The x- or y-axes can be transformed before forming the sections and calculating the density, by using the `XTRANSFORM`

or `YTRANSFORM`

options. The settings are the same as those of the `TRANSFORM`

option of the `XAXIS`

and `YAXIS`

directives.

The `PLOT`

option controls how the density is plotted, with settings:

`pointplot` |
point plot , using the symbol size to indicate the number of points in each cell; |
---|---|

`shadeplot` |
shade plot, using intensity of colour to indicate the number of points in each cell; |

`contourplot` |
contour plot, with contours showing the density; |

`surface` |
surface plot, with density as height; |

`histogram` |
3-dimensional histogram of the density. |

By default `PLOT=pointplot`

.

The density can be smoothed by using the `METHOD`

option, with settings:

`thinplate` |
a 2-dimensional thin plate spline is fitted to the counts using the `THINPLATE` procedure; |
---|---|

`radialspline` |
a 2-dimensional radial spline is fitted to the counts using the `RADIALSPLINE` procedure; |

`tensorspline` |
a 2-dimensional tensor spline is fitted to the counts using the `TENSORSPLINE` procedure; |

`kernel` |
a 2-dimensional kernel smoother is fitted to the counts. |

By default no smoothing is done.

The `DF`

option specifies the number of degrees of freedom for the splines (default 12); smaller values make the surface smoother, and larger values allow it to be rougher. The `BANDWIDTH`

option specifies the band width for kernel smoothing; larger values make the surface smoother, and smaller values allow it to be rougher.

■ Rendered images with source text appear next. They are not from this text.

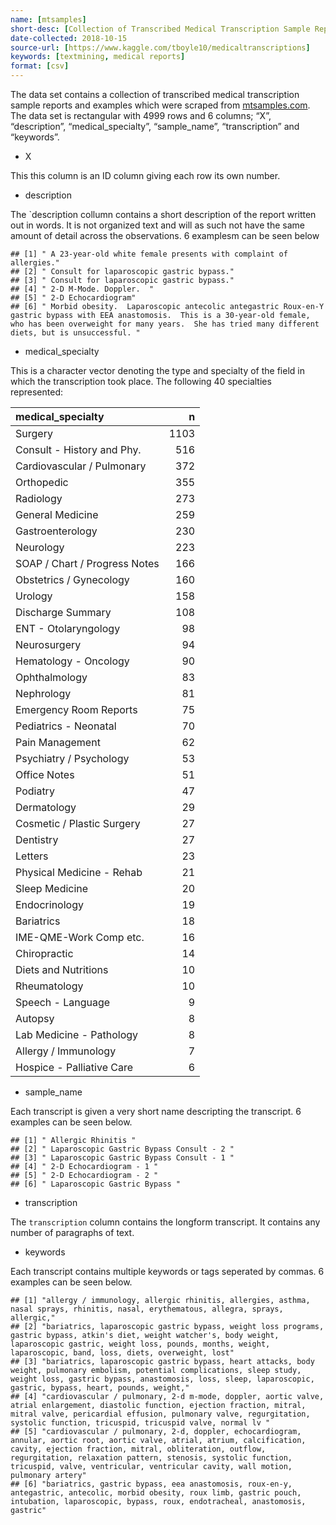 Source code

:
 ```yaml
---
name: [mtsamples]
short-desc: [Collection of Transcribed Medical Transcription Sample Reports and Examples]
date-collected: 2018-10-15
source-url: [https://www.kaggle.com/tboyle10/medicaltranscriptions]
keywords: [textmining, medical reports]
format: [csv]
---
```


The data set contains a collection of transcribed medical transcription
sample reports and examples which were scraped from
[mtsamples.com](https://www.mtsamples.com/). The data set is rectangular
with 4999 rows and 6 columns; “X”, “description”, “medical\_specialty”,
“sample\_name”, “transcription” and “keywords”.

  - X

This this column is an ID column giving each row its own number.

  - description

The \`description collumn contains a short description of the report
written out in words. It is not organized text and will as such not have
the same amount of detail across the observations. 6 examplesm can be
seen below

    ## [1] " A 23-year-old white female presents with complaint of allergies."                                                                                                                                                                    
    ## [2] " Consult for laparoscopic gastric bypass."                                                                                                                                                                                            
    ## [3] " Consult for laparoscopic gastric bypass."                                                                                                                                                                                            
    ## [4] " 2-D M-Mode. Doppler.  "                                                                                                                                                                                                              
    ## [5] " 2-D Echocardiogram"                                                                                                                                                                                                                  
    ## [6] " Morbid obesity.  Laparoscopic antecolic antegastric Roux-en-Y gastric bypass with EEA anastomosis.  This is a 30-year-old female, who has been overweight for many years.  She has tried many different diets, but is unsuccessful. "

  - medical\_specialty

This is a character vector denoting the type and specialty of the field
in which the transcription took place. The following 40 specialties
represented:

| medical\_specialty            |    n |
| :---------------------------- | ---: |
| Surgery                       | 1103 |
| Consult - History and Phy.    |  516 |
| Cardiovascular / Pulmonary    |  372 |
| Orthopedic                    |  355 |
| Radiology                     |  273 |
| General Medicine              |  259 |
| Gastroenterology              |  230 |
| Neurology                     |  223 |
| SOAP / Chart / Progress Notes |  166 |
| Obstetrics / Gynecology       |  160 |
| Urology                       |  158 |
| Discharge Summary             |  108 |
| ENT - Otolaryngology          |   98 |
| Neurosurgery                  |   94 |
| Hematology - Oncology         |   90 |
| Ophthalmology                 |   83 |
| Nephrology                    |   81 |
| Emergency Room Reports        |   75 |
| Pediatrics - Neonatal         |   70 |
| Pain Management               |   62 |
| Psychiatry / Psychology       |   53 |
| Office Notes                  |   51 |
| Podiatry                      |   47 |
| Dermatology                   |   29 |
| Cosmetic / Plastic Surgery    |   27 |
| Dentistry                     |   27 |
| Letters                       |   23 |
| Physical Medicine - Rehab     |   21 |
| Sleep Medicine                |   20 |
| Endocrinology                 |   19 |
| Bariatrics                    |   18 |
| IME-QME-Work Comp etc.        |   16 |
| Chiropractic                  |   14 |
| Diets and Nutritions          |   10 |
| Rheumatology                  |   10 |
| Speech - Language             |    9 |
| Autopsy                       |    8 |
| Lab Medicine - Pathology      |    8 |
| Allergy / Immunology          |    7 |
| Hospice - Palliative Care     |    6 |

  - sample\_name

Each transcript is given a very short name descripting the transcript. 6
examples can be seen below.

    ## [1] " Allergic Rhinitis "                      
    ## [2] " Laparoscopic Gastric Bypass Consult - 2 "
    ## [3] " Laparoscopic Gastric Bypass Consult - 1 "
    ## [4] " 2-D Echocardiogram - 1 "                 
    ## [5] " 2-D Echocardiogram - 2 "                 
    ## [6] " Laparoscopic Gastric Bypass "

  - transcription

The `transcription` column contains the longform transcript. It contains
any number of paragraphs of text.

  - keywords

Each transcript contains multiple keywords or tags seperated by commas.
6 examples can be seen below.

    ## [1] "allergy / immunology, allergic rhinitis, allergies, asthma, nasal sprays, rhinitis, nasal, erythematous, allegra, sprays, allergic,"                                                                                                                                                                                                    
    ## [2] "bariatrics, laparoscopic gastric bypass, weight loss programs, gastric bypass, atkin's diet, weight watcher's, body weight, laparoscopic gastric, weight loss, pounds, months, weight, laparoscopic, band, loss, diets, overweight, lost"                                                                                               
    ## [3] "bariatrics, laparoscopic gastric bypass, heart attacks, body weight, pulmonary embolism, potential complications, sleep study, weight loss, gastric bypass, anastomosis, loss, sleep, laparoscopic, gastric, bypass, heart, pounds, weight,"                                                                                            
    ## [4] "cardiovascular / pulmonary, 2-d m-mode, doppler, aortic valve, atrial enlargement, diastolic function, ejection fraction, mitral, mitral valve, pericardial effusion, pulmonary valve, regurgitation, systolic function, tricuspid, tricuspid valve, normal lv "                                                                        
    ## [5] "cardiovascular / pulmonary, 2-d, doppler, echocardiogram, annular, aortic root, aortic valve, atrial, atrium, calcification, cavity, ejection fraction, mitral, obliteration, outflow, regurgitation, relaxation pattern, stenosis, systolic function, tricuspid, valve, ventricular, ventricular cavity, wall motion, pulmonary artery"
    ## [6] "bariatrics, gastric bypass, eea anastomosis, roux-en-y, antegastric, antecolic, morbid obesity, roux limb, gastric pouch, intubation, laparoscopic, bypass, roux, endotracheal, anastomosis, gastric"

The shape of each point in a point plot is specified by the `SYMBOL`

option, as either a circle (default) or square. The `COLOURS`

option specifies the colours that are used, in a scalar or a text or variate with up to three values. For a line plot, the first value specifies the colour for the points, and the second and third values define the colours for any lines fitted by the `MEANFIT`

option. For a histogram, the first value of `COLOURS`

defines the colour of the bars. For shade, contour and surface plot, if `COLOURS`

has two or more values, the first is used for high densities, the second is used for low densities, and intermediate densities are plotted in the corresponding intermediate colour; if `COLOURS`

has only one value, the low densities are plotted in white. If `COLOURS`

has three values, the third is used for the contours of contour and surface plots.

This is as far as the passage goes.